Requirement:
With no images included, output each entry below exactly as it appears.

* * * *

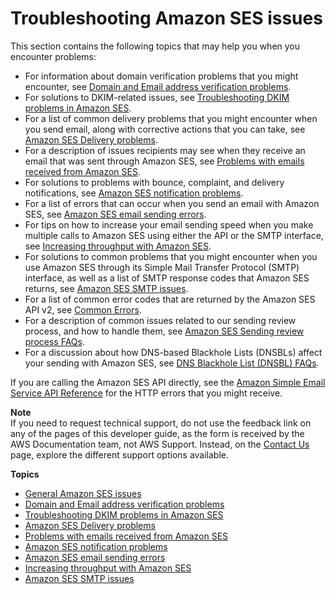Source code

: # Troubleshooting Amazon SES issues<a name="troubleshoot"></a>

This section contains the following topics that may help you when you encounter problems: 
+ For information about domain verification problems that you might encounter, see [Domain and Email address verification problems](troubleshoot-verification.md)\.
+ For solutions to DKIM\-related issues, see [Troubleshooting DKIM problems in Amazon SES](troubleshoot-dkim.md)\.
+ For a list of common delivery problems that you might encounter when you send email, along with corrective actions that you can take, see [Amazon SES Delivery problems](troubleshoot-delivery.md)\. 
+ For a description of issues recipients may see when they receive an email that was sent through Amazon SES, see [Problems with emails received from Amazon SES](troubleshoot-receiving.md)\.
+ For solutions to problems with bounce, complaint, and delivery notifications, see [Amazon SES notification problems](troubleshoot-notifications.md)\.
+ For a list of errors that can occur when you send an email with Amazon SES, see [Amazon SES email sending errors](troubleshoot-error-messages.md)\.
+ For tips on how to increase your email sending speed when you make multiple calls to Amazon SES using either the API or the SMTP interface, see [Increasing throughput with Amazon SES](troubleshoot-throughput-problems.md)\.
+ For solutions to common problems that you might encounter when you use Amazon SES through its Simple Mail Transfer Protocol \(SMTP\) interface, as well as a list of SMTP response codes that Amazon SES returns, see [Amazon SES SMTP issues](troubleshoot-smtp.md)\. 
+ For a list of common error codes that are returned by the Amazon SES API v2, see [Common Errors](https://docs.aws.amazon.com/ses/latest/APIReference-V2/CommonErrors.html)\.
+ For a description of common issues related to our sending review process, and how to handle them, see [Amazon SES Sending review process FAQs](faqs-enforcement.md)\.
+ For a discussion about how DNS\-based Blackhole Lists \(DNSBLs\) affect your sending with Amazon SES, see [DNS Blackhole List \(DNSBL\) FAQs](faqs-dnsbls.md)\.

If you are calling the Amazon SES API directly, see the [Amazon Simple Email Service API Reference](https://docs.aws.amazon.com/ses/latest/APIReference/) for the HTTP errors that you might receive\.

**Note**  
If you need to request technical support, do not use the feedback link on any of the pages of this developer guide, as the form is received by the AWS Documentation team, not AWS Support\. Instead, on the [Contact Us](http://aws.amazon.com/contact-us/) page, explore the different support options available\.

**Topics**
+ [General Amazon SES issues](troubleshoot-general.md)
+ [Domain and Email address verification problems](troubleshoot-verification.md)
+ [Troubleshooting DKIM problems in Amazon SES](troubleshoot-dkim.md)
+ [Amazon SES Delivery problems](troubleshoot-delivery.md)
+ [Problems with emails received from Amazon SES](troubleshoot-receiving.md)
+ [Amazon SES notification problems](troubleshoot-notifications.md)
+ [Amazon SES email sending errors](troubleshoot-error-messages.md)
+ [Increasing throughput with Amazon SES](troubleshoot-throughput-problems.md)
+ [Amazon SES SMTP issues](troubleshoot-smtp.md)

* * * *

Task response:
Source code

: # Troubleshooting Amazon SES issues<a name="troubleshoot"></a>

This section contains the following topics that may help you when you encounter problems: 
+ For information about domain verification problems that you might encounter, see [Domain and Email address verification problems](troubleshoot-verification.md)\.
+ For solutions to DKIM\-related issues, see [Troubleshooting DKIM problems in Amazon SES](troubleshoot-dkim.md)\.
+ For a list of common delivery problems that you might encounter when you send email, along with corrective actions that you can take, see [Amazon SES Delivery problems](troubleshoot-delivery.md)\. 
+ For a description of issues recipients may see when they receive an email that was sent through Amazon SES, see [Problems with emails received from Amazon SES](troubleshoot-receiving.md)\.
+ For solutions to problems with bounce, complaint, and delivery notifications, see [Amazon SES notification problems](troubleshoot-notifications.md)\.
+ For a list of errors that can occur when you send an email with Amazon SES, see [Amazon SES email sending errors](troubleshoot-error-messages.md)\.
+ For tips on how to increase your email sending speed when you make multiple calls to Amazon SES using either the API or the SMTP interface, see [Increasing throughput with Amazon SES](troubleshoot-throughput-problems.md)\.
+ For solutions to common problems that you might encounter when you use Amazon SES through its Simple Mail Transfer Protocol \(SMTP\) interface, as well as a list of SMTP response codes that Amazon SES returns, see [Amazon SES SMTP issues](troubleshoot-smtp.md)\. 
+ For a list of common error codes that are returned by the Amazon SES API v2, see [Common Errors](https://docs.aws.amazon.com/ses/latest/APIReference-V2/CommonErrors.html)\.
+ For a description of common issues related to our sending review process, and how to handle them, see [Amazon SES Sending review process FAQs](faqs-enforcement.md)\.
+ For a discussion about how DNS\-based Blackhole Lists \(DNSBLs\) affect your sending with Amazon SES, see [DNS Blackhole List \(DNSBL\) FAQs](faqs-dnsbls.md)\.

If you are calling the Amazon SES API directly, see the [Amazon Simple Email Service API Reference](https://docs.aws.amazon.com/ses/latest/APIReference/) for the HTTP errors that you might receive\.

**Note**  
If you need to request technical support, do not use the feedback link on any of the pages of this developer guide, as the form is received by the AWS Documentation team, not AWS Support\. Instead, on the [Contact Us](http://aws.amazon.com/contact-us/) page, explore the different support options available\.

**Topics**
+ [General Amazon SES issues](troubleshoot-general.md)
+ [Domain and Email address verification problems](troubleshoot-verification.md)
+ [Troubleshooting DKIM problems in Amazon SES](troubleshoot-dkim.md)
+ [Amazon SES Delivery problems](troubleshoot-delivery.md)
+ [Problems with emails received from Amazon SES](troubleshoot-receiving.md)
+ [Amazon SES notification problems](troubleshoot-notifications.md)
+ [Amazon SES email sending errors](troubleshoot-error-messages.md)
+ [Increasing throughput with Amazon SES](troubleshoot-throughput-problems.md)
+ [Amazon SES SMTP issues](troubleshoot-smtp.md)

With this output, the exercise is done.